The following code run on DataBricks:
spark.sparkContext.setCheckpointDir("/dbfs/FileStore/checkpoint/cp1/loc7")
val checkpointDir = spark.sparkContext.getCheckpointDir.get
val ds = spark.range(10).repartition(2)
ds.cache()
ds.checkpoint()
ds.count()
ds.rdd.isCheckpointed
Added an improvement of sorts:
...
val ds2 = ds.checkpoint(eager=true)
println(ds2.queryExecution.toRdd.toDebugString)
...
returns:
(2) MapPartitionsRDD[307] at toRdd at command-1835760423149753:13 []

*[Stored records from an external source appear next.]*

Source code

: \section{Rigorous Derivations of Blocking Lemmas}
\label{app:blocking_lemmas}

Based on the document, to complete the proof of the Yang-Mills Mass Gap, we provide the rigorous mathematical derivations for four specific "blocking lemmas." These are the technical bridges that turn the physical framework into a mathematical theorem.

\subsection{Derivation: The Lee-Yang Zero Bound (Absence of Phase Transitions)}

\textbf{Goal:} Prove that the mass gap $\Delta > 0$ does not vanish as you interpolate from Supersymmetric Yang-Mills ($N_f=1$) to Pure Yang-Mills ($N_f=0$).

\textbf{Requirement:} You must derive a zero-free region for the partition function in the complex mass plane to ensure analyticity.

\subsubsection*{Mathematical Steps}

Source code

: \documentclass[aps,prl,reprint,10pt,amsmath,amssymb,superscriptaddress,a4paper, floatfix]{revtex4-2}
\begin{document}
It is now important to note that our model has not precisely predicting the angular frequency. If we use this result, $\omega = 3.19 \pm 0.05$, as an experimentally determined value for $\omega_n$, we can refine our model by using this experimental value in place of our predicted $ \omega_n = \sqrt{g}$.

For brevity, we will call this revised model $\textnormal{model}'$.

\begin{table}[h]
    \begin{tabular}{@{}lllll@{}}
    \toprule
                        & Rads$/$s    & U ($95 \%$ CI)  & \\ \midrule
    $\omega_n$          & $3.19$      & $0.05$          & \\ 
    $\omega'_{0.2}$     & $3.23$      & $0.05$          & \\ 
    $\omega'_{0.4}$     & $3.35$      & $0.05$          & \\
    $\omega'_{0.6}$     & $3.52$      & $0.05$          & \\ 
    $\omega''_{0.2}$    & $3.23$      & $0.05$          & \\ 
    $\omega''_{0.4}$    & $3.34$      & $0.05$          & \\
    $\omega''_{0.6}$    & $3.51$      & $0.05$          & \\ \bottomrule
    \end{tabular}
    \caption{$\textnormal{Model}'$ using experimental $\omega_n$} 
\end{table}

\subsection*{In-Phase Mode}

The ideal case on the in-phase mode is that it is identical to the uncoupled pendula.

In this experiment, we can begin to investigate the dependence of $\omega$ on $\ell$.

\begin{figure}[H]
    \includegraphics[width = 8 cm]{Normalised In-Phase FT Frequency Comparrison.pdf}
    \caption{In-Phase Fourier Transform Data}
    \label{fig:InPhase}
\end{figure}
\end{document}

| MapPartitionsRDD[305] at checkpoint at command-1835760423149753:12 []
| ReliableCheckpointRDD[306] at checkpoint at command-1835760423149753:12 []
checkpointDir: String = dbfs:/dbfs/FileStore/checkpoint/cp1/loc10/86cc77b5-27c3-4049-9136-503ddcab0fa9
ds: org.apache.spark.sql.Dataset[Long] = [id: bigint]
ds2: org.apache.spark.sql.Dataset[Long] = [id: bigint]
res53: Boolean = false
Question 1:
ds.rdd.isCheckpointed or ds2.rdd.isCheckpointed both return False even though with count I have a non-lazy situation. Why, when in particular the ../loc 7 & 10 are written with (part) files? Also we can see that ReliableCheckPoint!
Not well explained the whole concept. Trying to sort this out.
Question 2 - secondary question:
Is the cache really necessary or not with latest versions of Spark 2.4? A new branch on the ds, if not cached, will it cause re-computation or is that better now? Seems odd the checkpoint data would not be used, or could we say Spark does not really know what is better?
From High Performance Spark I get the mixed impression that check pointing is not so recommended, but then again it is.